David Marcozzi, MD, Associate Professor and Director of Population Health, Department of Emergency Medicine, and Co-Director, Program in Health Disparities and Population Health, University of Maryland School of Medicine, is the lead author of “Trends in the Contribution of Emergency Departments to the Provision of Hospital-Associated Health Care in the USA,” published in this month's issue of International Journal of Health Services (48:267-288). His co-authors from the Department of Emergency Medicine are Nicole Baehr, Emergency Medicine Healthcare Program Analyst, and Brian Browne, MD, Professor and Chairman. They collaborated with Brendan Carr, MD, MA, MS, Thomas Jefferson University School of Medicine, and Aisha Liferidge, MD, MPH, The George Washington University School of Medicine and Health Sciences (a 2006 graduate of the emergency medicine residency at the University of Maryland Medical Center).
Jon Mark Hirshon, MD, MPH, PhD, participated in a roundtable discussion held by the Health Subcommittee of the Ways and Means Committee of the US House of Representatives on March 22. The purpose of the discussion was to present strategies for alleviating Medicare red tape burdens for patients and health care providers. Those strategies include standardizing documentation guidelines, eliminating duplicative paperwork and reporting burdens, modernizing laws to improve providers’ ability to work together in efficient pathways and to lower costs for patients and taxpayers, and expanding the use of innovations such as telecommunications in health care. In addition to being on our emergency medicine faculty, Dr. Hirshon is a member of the Board of Directors of the American College of Emergency Physicians.

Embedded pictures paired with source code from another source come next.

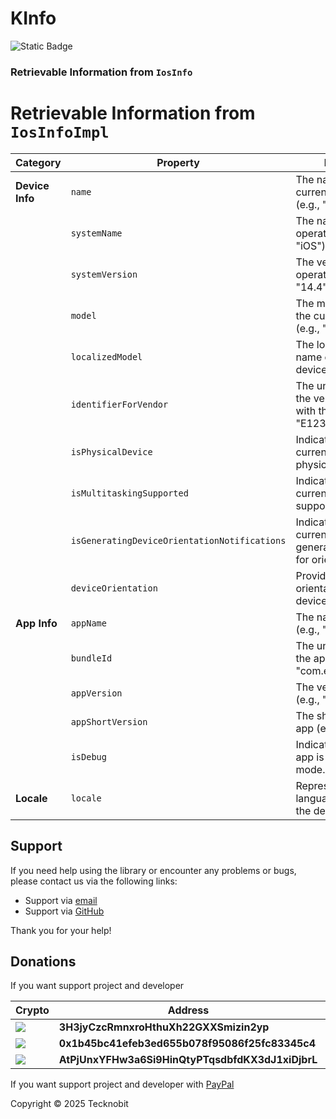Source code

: # KInfo

![Static Badge](https://img.shields.io/badge/android-4280511051?link=https%3A%2F%2Fplay.google.com%2Fstore%2Fapps%2Fdetails%3Fid%3Dcom.tecknobit.ametista)

### Retrievable Information from `IosInfo`

# Retrievable Information from `IosInfoImpl`

| **Category**    | **Property**                                 | **Description**                                                                           | **Source**                                                            |
|-----------------|----------------------------------------------|-------------------------------------------------------------------------------------------|-----------------------------------------------------------------------|
| **Device Info** | `name`                                       | The name of the current iOS device (e.g., "iPhone 12").                                   | `UIDevice.currentDevice.name`                                         |
|                 | `systemName`                                 | The name of the iOS operating system (e.g., "iOS").                                       | `UIDevice.currentDevice.systemName`                                   |
|                 | `systemVersion`                              | The version of the iOS operating system (e.g., "14.4").                                   | `UIDevice.currentDevice.systemVersion`                                |
|                 | `model`                                      | The model identifier of the current iOS device (e.g., "iPhone12,1").                      | `UIDevice.currentDevice.model`                                        |
|                 | `localizedModel`                             | The localized model name of the current iOS device (e.g., "iPhone").                      | `UIDevice.currentDevice.localizedModel`                               |
|                 | `identifierForVendor`                        | The unique identifier for the vendor associated with the app (e.g., "E123456789").        | `UIDevice.currentDevice.identifierForVendor.UUIDString`               |
|                 | `isPhysicalDevice`                           | Indicates whether the current device is physical or a simulator.                          | `NSProcessInfo.processInfo.environment`                               |
|                 | `isMultitaskingSupported`                    | Indicates whether the current iOS device supports multitasking.                           | `UIDevice.currentDevice.isMultitaskingSupported()`                    |
|                 | `isGeneratingDeviceOrientationNotifications` | Indicates whether the current device is generating notifications for orientation changes. | `UIDevice.currentDevice.isGeneratingDeviceOrientationNotifications()` |
|                 | `deviceOrientation`                          | Provides the current orientation of the iOS device.                                       | `IosDeviceOrientationImpl`                                            |
| **App Info**    | `appName`                                    | The name of the app (e.g., "MyApp").                                                      | `NSBundle.mainBundle.infoDictionary`                                  |
|                 | `bundleId`                                   | The unique identifier for the app bundle (e.g., "com.example.myapp").                     | `NSBundle.mainBundle.bundleIdentifier`                                |
|                 | `appVersion`                                 | The version of the app (e.g., "1.0.0").                                                   | `NSBundle.mainBundle.infoDictionary`                                  |
|                 | `appShortVersion`                            | The short version of the app (e.g., "1.0").                                               | `NSBundle.mainBundle.infoDictionary`                                  |
|                 | `isDebug`                                    | Indicates whether the app is running in debug mode.                                       | `Platform.isDebugBinary`                                              |
| **Locale**      | `locale`                                     | Represents the current language and region of the device.                                 | `NSLocale.currentLocale`                                              |

## Support

If you need help using the library or encounter any problems or bugs, please contact us via the
following links:

- Support via <a href="mailto:infotecknobitcompany@gmail.com">email</a>
- Support via <a href="https://github.com/N7ghtm4r3/KInfo/issues/new">GitHub</a>

Thank you for your help!

## Donations

If you want support project and developer

| Crypto                                                                                              | Address                                          | Network  |
|-----------------------------------------------------------------------------------------------------|--------------------------------------------------|----------|
| ![](https://img.shields.io/badge/Bitcoin-000000?style=for-the-badge&logo=bitcoin&logoColor=white)   | **3H3jyCzcRmnxroHthuXh22GXXSmizin2yp**           | Bitcoin  |
| ![](https://img.shields.io/badge/Ethereum-3C3C3D?style=for-the-badge&logo=Ethereum&logoColor=white) | **0x1b45bc41efeb3ed655b078f95086f25fc83345c4**   | Ethereum |
| ![](https://img.shields.io/badge/Solana-000?style=for-the-badge&logo=Solana&logoColor=9945FF)       | **AtPjUnxYFHw3a6Si9HinQtyPTqsdbfdKX3dJ1xiDjbrL** | Solana   |

If you want support project and developer
with <a href="https://www.paypal.com/donate/?hosted_button_id=5QMN5UQH7LDT4">PayPal</a>

Copyright © 2025 Tecknobit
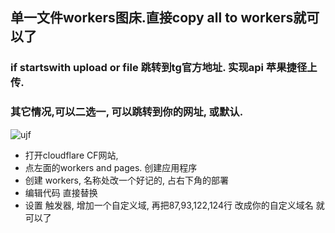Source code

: ## 单一文件workers图床.直接copy all to  workers就可以了
### if startswith  upload or file  跳转到tg官方地址. 实现api 苹果捷径上传. 
### 其它情况,可以二选一, 可以跳转到你的网址, 或默认.

 
 ![ujf](https://pichub.51xmi.com/file/31c49357111e7830858cb.png)
 
- 打开cloudflare CF网站, 
- 点左面的workers and pages. 创建应用程序 
- 创建 workers, 名称处改一个好记的, 占右下角的部署 
- 编辑代码 直接替换
- 设置 触发器, 增加一个自定义域, 再把87,93,122,124行 改成你的自定义域名 就可以了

Todd Crocco, MD, has joined the Department of Emergency Medicine, at the academic rank of Professor and as its Director for Pre-Hospital Care and Telemedicine. In his previous position, he was Chief Business Development Officer at West Virginia University Health Sciences Center and Medical Director of WVU’s Clinical and Pharmacologic Research Center. Dr. Crocco received his medical degree from the University of Pittsburgh School of Medicine and completed the emergency medicine residency and an emergency medical services fellowship at the University of Cincinnati/University Hospital.